Source records:

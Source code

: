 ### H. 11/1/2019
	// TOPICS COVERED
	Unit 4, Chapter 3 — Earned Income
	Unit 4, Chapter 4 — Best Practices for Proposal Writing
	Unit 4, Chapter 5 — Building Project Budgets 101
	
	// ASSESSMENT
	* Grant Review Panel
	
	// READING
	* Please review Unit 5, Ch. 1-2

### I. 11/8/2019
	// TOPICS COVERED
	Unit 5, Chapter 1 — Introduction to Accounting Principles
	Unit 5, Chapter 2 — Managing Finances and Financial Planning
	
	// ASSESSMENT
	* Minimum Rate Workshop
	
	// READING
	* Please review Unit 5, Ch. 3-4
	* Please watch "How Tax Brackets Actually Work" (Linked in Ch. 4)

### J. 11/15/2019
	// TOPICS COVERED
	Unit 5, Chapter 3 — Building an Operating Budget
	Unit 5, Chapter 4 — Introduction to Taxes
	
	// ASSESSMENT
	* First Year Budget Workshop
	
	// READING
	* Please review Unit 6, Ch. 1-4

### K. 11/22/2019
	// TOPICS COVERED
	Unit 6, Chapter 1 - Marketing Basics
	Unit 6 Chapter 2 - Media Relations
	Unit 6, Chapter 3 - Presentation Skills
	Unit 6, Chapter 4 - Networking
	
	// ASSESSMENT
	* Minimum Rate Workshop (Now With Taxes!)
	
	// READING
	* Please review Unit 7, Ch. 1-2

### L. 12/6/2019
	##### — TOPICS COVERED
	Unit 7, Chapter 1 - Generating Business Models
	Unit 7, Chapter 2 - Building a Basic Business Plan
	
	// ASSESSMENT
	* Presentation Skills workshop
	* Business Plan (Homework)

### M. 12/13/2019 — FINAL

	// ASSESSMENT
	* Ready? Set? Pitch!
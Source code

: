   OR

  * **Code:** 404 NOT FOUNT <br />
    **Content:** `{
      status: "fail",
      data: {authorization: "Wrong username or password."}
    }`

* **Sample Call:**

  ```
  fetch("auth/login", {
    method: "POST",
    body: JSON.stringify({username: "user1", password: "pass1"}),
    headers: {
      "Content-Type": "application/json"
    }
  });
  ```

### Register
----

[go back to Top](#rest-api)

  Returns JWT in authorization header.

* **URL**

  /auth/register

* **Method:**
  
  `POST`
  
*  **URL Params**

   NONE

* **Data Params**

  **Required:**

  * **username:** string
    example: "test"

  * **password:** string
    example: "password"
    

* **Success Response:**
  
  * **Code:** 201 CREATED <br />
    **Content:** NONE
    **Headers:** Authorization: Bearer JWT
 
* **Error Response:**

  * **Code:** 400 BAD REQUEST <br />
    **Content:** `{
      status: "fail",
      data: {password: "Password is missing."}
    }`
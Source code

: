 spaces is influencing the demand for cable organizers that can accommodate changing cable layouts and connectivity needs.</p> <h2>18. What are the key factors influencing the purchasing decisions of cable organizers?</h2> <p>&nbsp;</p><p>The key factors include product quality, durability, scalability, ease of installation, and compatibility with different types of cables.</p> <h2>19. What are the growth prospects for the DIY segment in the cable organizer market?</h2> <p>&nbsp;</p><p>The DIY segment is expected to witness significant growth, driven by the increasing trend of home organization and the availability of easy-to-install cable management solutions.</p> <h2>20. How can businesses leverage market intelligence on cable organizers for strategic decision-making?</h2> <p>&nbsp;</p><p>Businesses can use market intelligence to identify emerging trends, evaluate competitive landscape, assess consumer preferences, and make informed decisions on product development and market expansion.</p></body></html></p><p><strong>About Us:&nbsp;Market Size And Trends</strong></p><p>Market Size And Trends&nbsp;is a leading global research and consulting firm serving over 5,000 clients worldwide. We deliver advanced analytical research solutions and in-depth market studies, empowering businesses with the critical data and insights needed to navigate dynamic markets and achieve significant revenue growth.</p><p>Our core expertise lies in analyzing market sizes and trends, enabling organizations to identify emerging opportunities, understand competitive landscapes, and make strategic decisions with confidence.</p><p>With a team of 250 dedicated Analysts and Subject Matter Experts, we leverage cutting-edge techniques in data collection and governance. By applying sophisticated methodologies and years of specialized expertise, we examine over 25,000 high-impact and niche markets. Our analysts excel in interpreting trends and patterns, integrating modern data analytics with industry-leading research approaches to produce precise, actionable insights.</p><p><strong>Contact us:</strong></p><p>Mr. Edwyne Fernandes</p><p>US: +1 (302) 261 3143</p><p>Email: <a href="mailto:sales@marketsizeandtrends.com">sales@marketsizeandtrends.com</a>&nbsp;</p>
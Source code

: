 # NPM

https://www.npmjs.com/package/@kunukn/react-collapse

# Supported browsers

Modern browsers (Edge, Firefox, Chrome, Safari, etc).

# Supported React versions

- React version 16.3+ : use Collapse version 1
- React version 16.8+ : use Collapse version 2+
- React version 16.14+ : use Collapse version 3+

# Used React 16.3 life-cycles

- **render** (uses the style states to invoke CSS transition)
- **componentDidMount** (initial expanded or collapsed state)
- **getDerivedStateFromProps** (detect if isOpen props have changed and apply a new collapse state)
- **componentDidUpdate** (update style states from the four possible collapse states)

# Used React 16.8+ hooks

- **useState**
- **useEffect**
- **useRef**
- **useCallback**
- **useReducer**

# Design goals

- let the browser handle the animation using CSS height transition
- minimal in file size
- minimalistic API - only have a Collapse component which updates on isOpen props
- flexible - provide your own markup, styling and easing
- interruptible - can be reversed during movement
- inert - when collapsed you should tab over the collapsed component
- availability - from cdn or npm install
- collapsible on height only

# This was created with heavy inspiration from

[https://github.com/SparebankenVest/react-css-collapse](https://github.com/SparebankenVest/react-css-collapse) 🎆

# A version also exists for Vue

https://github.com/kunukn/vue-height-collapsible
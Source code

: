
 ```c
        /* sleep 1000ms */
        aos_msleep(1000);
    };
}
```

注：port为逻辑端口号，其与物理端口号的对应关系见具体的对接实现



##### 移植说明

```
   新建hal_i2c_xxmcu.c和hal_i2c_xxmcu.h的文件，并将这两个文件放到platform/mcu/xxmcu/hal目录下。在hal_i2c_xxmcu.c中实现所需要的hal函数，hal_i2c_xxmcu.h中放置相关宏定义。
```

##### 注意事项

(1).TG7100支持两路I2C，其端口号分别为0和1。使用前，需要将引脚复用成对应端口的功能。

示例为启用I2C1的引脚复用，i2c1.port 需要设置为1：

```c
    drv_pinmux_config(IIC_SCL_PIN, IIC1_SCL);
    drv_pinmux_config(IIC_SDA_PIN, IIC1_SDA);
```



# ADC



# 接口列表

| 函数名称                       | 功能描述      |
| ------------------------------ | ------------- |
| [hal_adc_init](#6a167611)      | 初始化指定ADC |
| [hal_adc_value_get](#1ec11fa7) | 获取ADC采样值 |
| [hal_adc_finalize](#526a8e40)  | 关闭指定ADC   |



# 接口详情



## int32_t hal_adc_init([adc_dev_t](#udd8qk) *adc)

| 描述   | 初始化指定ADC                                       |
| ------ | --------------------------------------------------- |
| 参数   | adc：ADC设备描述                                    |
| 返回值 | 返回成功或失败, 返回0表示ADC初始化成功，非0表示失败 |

# [TASK TO CARRY OUT]
Your answer should be the lines of the records that include the word "style".

# [YOUR RESPONSE]
- **render** (uses the style states to invoke CSS transition)
- **componentDidUpdate** (update style states from the four possible collapse states)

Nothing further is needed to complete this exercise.